Si les habitants la reconnurent pour la vraie Pucelle Jeanne, ce fut moins par leurs yeux assurément que sur la foi des frères du Lys. Ils l’avaient si peu vue, quand on y songe ! Dans la semaine de mai, elle ne s’était montrée à eux qu’armée et chevauchant ; puis elle n’avait plus fait que traverser la ville en juin 1429 et en janvier 1430. Il est vrai qu’on lui avait offert le vin et que les procureurs s’étaient assis à table auprès d’elle[78] ; mais il y avait de cela neuf ans. Neuf ans ne passent pas sur le visage d’une femme sans y faire des changements. Ils l’avaient laissée fille en son très jeune âge, ils la retrouvaient femme et mère de deux enfants ; ils croyaient sage de s’en rapporter à ses proches. Où l’on commence à s’émerveiller quelque peu, c’est quand on songe aux propos qui furent tenus dans le banquet et à tout ce que la dame dut placer de bourdes et d’incongruités. S’ils ne furent point désabusés, ces bourgeois étaient des hommes simples et de bonne volonté.

Et qui dit qu’ils ne le furent point ? Qui dit qu’après avoir ajouté foi à la nouvelle portée par Jean du Lys, les habitants ne commençaient pas à découvrir l’imposture ? La croyance que Jeanne survivait n’était pas tout au moins unanime et générale dans la ville pendant le séjour de la dame des Armoises, si l’on s’en rapporte aux comptes des obits dont nous parlions tout à l’heure.
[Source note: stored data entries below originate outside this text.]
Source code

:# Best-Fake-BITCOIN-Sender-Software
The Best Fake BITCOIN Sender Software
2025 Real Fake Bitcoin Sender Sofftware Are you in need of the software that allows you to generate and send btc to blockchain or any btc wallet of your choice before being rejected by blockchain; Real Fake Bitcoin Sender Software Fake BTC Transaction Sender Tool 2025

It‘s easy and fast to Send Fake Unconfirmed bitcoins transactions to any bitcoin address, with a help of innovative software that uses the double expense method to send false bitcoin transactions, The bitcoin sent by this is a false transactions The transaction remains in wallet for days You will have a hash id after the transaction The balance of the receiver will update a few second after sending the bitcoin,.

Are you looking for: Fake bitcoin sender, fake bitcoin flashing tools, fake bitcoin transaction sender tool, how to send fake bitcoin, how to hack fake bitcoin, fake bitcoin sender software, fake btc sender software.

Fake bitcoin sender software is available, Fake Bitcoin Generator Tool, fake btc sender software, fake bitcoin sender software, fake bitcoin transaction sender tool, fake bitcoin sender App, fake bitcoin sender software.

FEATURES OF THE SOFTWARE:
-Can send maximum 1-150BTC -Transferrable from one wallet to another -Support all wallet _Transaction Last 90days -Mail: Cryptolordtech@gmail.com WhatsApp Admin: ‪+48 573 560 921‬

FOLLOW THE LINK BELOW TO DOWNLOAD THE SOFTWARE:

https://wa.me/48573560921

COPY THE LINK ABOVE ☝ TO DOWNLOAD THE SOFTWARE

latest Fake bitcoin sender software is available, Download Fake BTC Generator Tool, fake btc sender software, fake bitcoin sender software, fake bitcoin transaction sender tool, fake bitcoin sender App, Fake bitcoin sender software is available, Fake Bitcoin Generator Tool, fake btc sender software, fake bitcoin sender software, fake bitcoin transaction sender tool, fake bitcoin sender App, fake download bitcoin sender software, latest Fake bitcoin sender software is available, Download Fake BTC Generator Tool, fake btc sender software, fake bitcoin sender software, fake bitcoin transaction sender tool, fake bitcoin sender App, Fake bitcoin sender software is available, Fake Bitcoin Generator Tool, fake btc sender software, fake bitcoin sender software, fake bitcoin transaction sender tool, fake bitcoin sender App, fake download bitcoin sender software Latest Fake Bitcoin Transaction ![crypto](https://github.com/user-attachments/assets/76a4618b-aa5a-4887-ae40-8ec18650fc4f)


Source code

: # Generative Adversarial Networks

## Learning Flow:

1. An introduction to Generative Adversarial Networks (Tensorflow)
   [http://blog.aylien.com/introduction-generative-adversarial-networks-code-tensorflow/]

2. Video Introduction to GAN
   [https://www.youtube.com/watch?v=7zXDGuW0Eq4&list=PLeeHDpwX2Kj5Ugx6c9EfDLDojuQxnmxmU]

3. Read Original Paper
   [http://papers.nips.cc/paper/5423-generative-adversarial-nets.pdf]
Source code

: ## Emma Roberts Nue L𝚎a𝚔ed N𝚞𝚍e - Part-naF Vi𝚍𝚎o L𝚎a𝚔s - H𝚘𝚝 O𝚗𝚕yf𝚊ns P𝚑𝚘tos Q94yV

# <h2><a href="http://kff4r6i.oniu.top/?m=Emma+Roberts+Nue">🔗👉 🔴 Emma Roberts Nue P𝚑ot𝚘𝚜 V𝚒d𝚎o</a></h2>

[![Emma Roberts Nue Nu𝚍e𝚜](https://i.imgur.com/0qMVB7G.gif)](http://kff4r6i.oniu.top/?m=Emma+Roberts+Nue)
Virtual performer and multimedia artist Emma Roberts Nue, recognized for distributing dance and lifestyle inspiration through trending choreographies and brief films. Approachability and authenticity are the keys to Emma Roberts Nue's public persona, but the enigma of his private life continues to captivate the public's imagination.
Supprimé (à ce qu’il semble) dans les années trente-sept et trente-huit, le service funèbre de la Pucelle venait d’être célébré en trente-neuf, la surveille de la Fête-Dieu, trois mois environ avant le banquet du 1er août[79] ; en sorte que les Orléanais reconnaissants avaient en même temps pour leur libératrice des messes en commémoration de sa mort et des banquets où ils la faisaient boire.

La dame des Armoises ne resta guère que quinze jours parmi eux. Elle quitta la ville vers la fin de juillet, et il semble que son départ ait été brusque et précipité, car, priée à un souper où huit pintes de vin devaient lui être présentées, elle était déjà partie quand le vin fut servi ; le repas eut lieu sans elle[80] Jean Luillier et Thévanon de Bourges y assistèrent. Ce Thévanon était peut-être le même que Thévenin Villedart, chez qui habitaient les frères de Jeanne, pendant le siège[81]. Quant à Jean Luillier, on reconnaît en lui le jeune marchand drapier qui, en juin 1429, avait fourni de la fine bruxelles vermeille pour faire une robe à la Pucelle[82].

La dame des Armoises s’était rendue à Tours, où elle se faisait connaître comme la véritable Jeanne. Elle remit au bailli de Touraine une lettre pour le roi ; le bailli se chargea de la faire tenir au prince qui se trouvait alors à Orléans, où il était arrivé peu de temps après le départ de Jeanne. Le bailli de Touraine, en 1439, n’était autre que Guillaume Bellier qui, lieutenant de Chinon, dix ans auparavant, avait reçu la Pucelle dans sa maison, sous la garde de sa dévote femme[83].

En même temps que cette lettre, Guillaume Bellier adressa, par messager, au roi, une note touchant le fait de la dame Jeanne des Armoises[84]. On en ignore entièrement la teneur[85].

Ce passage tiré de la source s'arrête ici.